This was the last of a series of six slim volumes poetry under the general title Songs for Sixpence which were published in 1929 by Heffers, the Cambridge bookshop, and edited by Bronowski with James Reeves (qv.). This was No.6, the previous Songs having been written by, in order,
William Empson, Julian Bell,
and Michael Redgrave.
Iris betrayed us, fugitive, the month
budded and amazed, pointed in the throat
strangely. The pursed month
and broken and forgotten after rain.
We remember only thunder.
These were dark shaken over
waterflags, these wire tulips
furled in the beginning mayed intrigued
discovered silver and the slant
treble upon crocus buds during March.
You came among islands,
The wind stood in your sails
and the night but iris
grudging a coast.
We remember your coming
foretold with signs, stars, reason, with denial
(planned in a season of comets) abstinance.

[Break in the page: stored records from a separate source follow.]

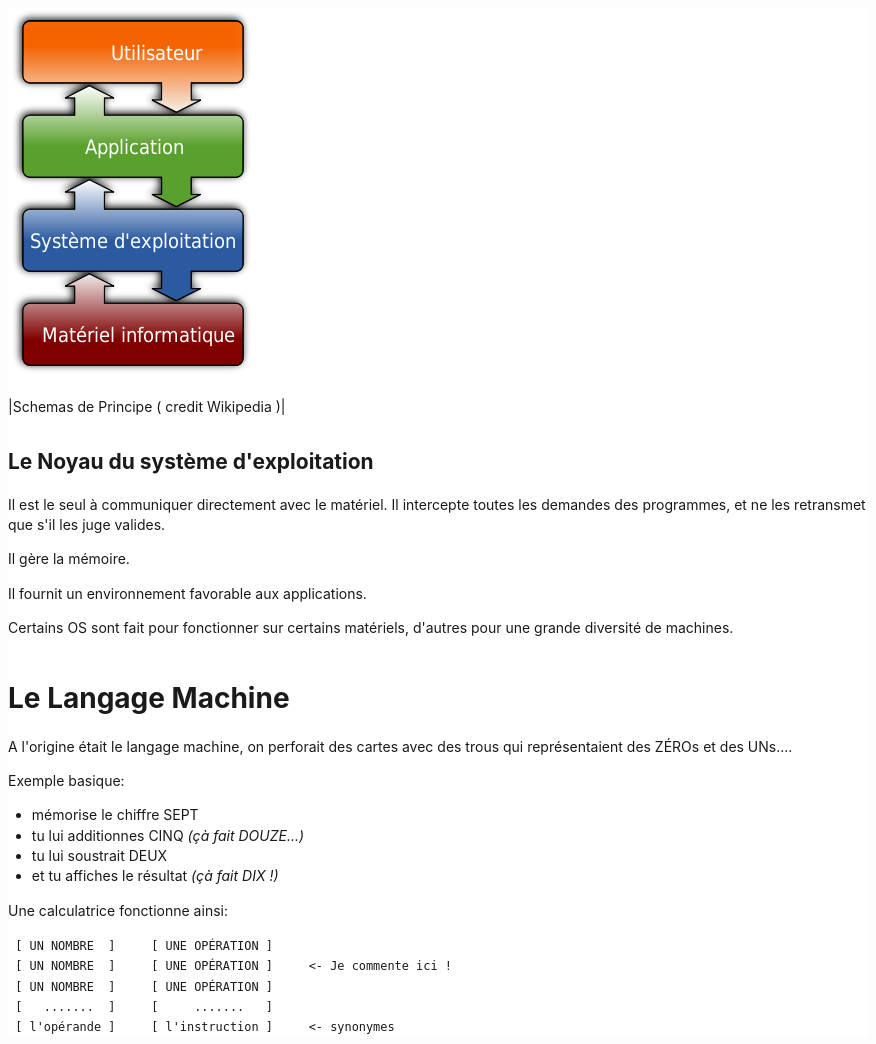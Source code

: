 [![](img/os_schemas.png)](https://fr.wikipedia.org/wiki/Syst%C3%A8me_d%27exploitation)

|Schemas de Principe ( credit Wikipedia )|

## Le Noyau du système d'exploitation 

Il est le seul à communiquer directement avec le matériel. Il intercepte toutes les demandes des programmes, et ne les retransmet que s'il les juge valides.

Il gère la mémoire.

Il fournit un environnement favorable aux applications.

Certains OS sont fait pour fonctionner sur certains matériels, d'autres pour une grande diversité de machines.

# Le Langage Machine 

A l'origine était le langage machine, on perforait des cartes avec des trous qui représentaient des ZÉROs et des UNs....

Exemple basique:

 * mémorise le chiffre SEPT
 * tu lui additionnes CINQ *(çà fait DOUZE...)*
 * tu lui soustrait DEUX
 * et tu affiches le résultat *(çà fait  DIX !)*

Une calculatrice fonctionne ainsi:

     [ UN NOMBRE  ]     [ UNE OPÉRATION ]
     [ UN NOMBRE  ]     [ UNE OPÉRATION ]     <- Je commente ici !
     [ UN NOMBRE  ]     [ UNE OPÉRATION ]
     [   .......  ]     [     .......   ]   
     [ l'opérande ]     [ l'instruction ]     <- synonymes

The raw flesh, frayed at the nail,
shuddered on sea-lichens.
and much was granted; much was lost;
nothing withheld, certainly,
only the hands fumbling in flower throats,
your slight hands fumbling
abandon, and cherished pain, princess
of stemmed burnt starflowers
set in the slope of knees
outward, for desire.
Were these once certain,
was the mouth secret?
What shall be denied you,
foetus and fallen iris are your tokens
and lipless, perhaps lillies;
broken these mouths that labour
with a wind in spirals, bear dust;
and menstrual throats aching for rain.
We remember only thunder, rain
and islands, princess
and you coming among islands;
stardust and fingered lust
answering desire; and the unreal illuminate pain.
of the air gaping in the thigh.
We remember nothing fruitful,
only your hands slightly
staunching where the womb leaps;
the wind's answer
bewildered upon iris;
and mandrake; and anemone your season.